Wednesday, October 05, 2005

1595 The Worriers' Guild

This poem appeared in the latest issue of Emerging Infectious Diseases. I thought it a bit odd for Bush to bring up an avian flu pandemic so soon after Katrina and Rita--like we need another reason to panic? The poem looks better over there, since I can't reformat it.

The Worriers' Guild
Philip F. Deaver

Today there is a meeting of the
Worriers' Guild,
and I'll be there.
The problems of Earth are
to be discussed
at length
end to end
for five days
end to end
with 1100 countries represented
all with an equal voice
some wearing turbans and smocks
and all the men will speak
and the women
with or without notes
in 38 languages
and nine different species of logic.
Outside in the autumn
the squirrels will be
chattering and scampering
directionless throughout the town
because
they aren't organized yet.

From How Men Pray, copyright 2005 by Philip F. Deaver.

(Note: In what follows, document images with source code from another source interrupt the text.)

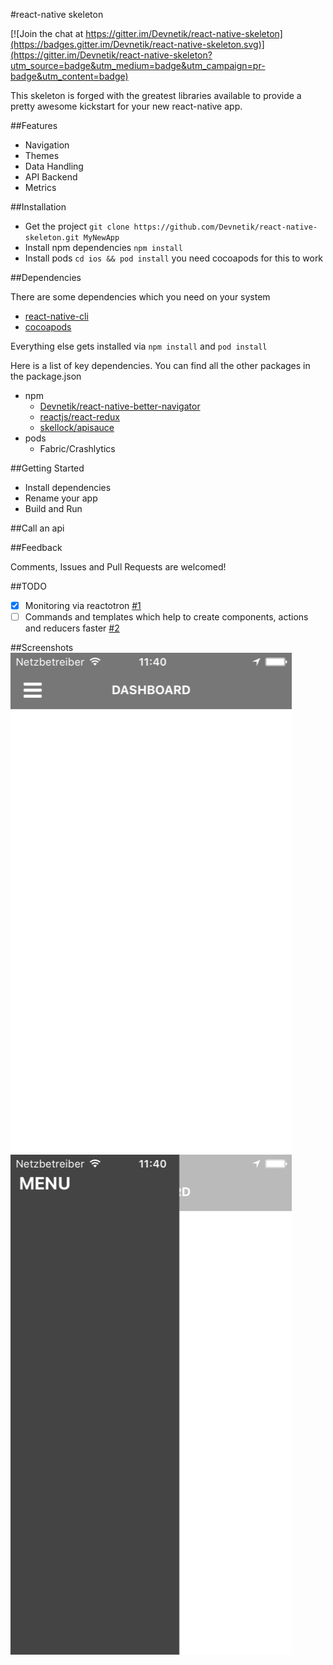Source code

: #react-native skeleton

[![Join the chat at https://gitter.im/Devnetik/react-native-skeleton](https://badges.gitter.im/Devnetik/react-native-skeleton.svg)](https://gitter.im/Devnetik/react-native-skeleton?utm_source=badge&utm_medium=badge&utm_campaign=pr-badge&utm_content=badge)

This skeleton is forged with the greatest libraries available to provide a pretty awesome kickstart for your new react-native app.

##Features
* Navigation
* Themes
* Data Handling
* API Backend
* Metrics

##Installation
* Get the project ```git clone https://github.com/Devnetik/react-native-skeleton.git MyNewApp```
* Install npm dependencies ```npm install```
* Install pods ```cd ios && pod install``` you need cocoapods for this to work 

##Dependencies

There are some dependencies which you need on your system

* [react-native-cli](https://facebook.github.io/react-native/docs/getting-started.html)
* [cocoapods](https://cocoapods.org/)

Everything else gets installed via ```npm install``` and ```pod install```

Here is a list of key dependencies. You can find all the other packages in the package.json

* npm
	* [Devnetik/react-native-better-navigator](https://github.com/Devnetik/react-native-better-navigator)
	* [reactjs/react-redux](https://github.com/reactjs/react-redux)
	* [skellock/apisauce](https://github.com/skellock/apisauce)
* pods
	* Fabric/Crashlytics
	
##Getting Started

* Install dependencies
* Rename your app
* Build and Run

##Call an api


##Feedback

Comments, Issues and Pull Requests are welcomed!

##TODO
* [x] Monitoring via reactotron [#1](https://github.com/Devnetik/react-native-skeleton/issues/1)
* [ ] Commands and templates which help to create components, actions and reducers faster [#2](https://github.com/Devnetik/react-native-skeleton/issues/2)

##Screenshots
![dashboard](readme/dashboard.png?raw=true "Basic dashboard")
![sidebar](readme/sidebar.png?raw=true "Basic dashboard")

1594 Blogs redistribute power?

That's what this librarian thinks. Here's a paraphrase of a presentation by Danah Boyd (I have no idea who this is) at LITA (Library and Information Technology Association) on October 1. And Michael Gorman is still out to lunch at lunch and doesn't like Google. I saw this item at www.LisNews.com.

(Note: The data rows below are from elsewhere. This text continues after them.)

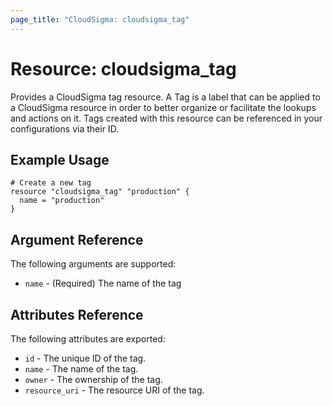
 ```yaml
---
page_title: "CloudSigma: cloudsigma_tag"
---
```


# Resource: cloudsigma_tag

Provides a CloudSigma tag resource. A Tag is a label that can be applied to
a CloudSigma resource in order to better organize or facilitate the lookups
and actions on it. Tags created with this resource can be referenced in your
configurations via their ID.


## Example Usage

```hcl
# Create a new tag
resource "cloudsigma_tag" "production" {
  name = "production"
}
```


## Argument Reference

The following arguments are supported:

* `name` - (Required) The name of the tag


## Attributes Reference

The following attributes are exported:

* `id` - The unique ID of the tag.
* `name` - The name of the tag.
* `owner` - The ownership of the tag.
* `resource_uri` - The resource URI of the tag.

I'm a blogger. I don't feel terribly powerful. Do you?

1593 Oh, that Mr. White

For some reason I didn't know that the White in "Strunk and White" was the writer of Charlotte's Webb.

"E.B. White, the author of the children's books "Charlotte's Web" and "Stuart Little," published "Elements of Style" in 1959 as an edited and expanded version of the handbook written by his English professor, William Strunk. With its classic commandments such as "Omit needless words" and "Keep related words together," "Elements" (now in its fourth edition) has been praised by the New York Times as "as timeless as a book can be in our age of volubility." " Nathan Bierma, in this week's Chicago Tribune's On Language, in which he reviews the latest edition.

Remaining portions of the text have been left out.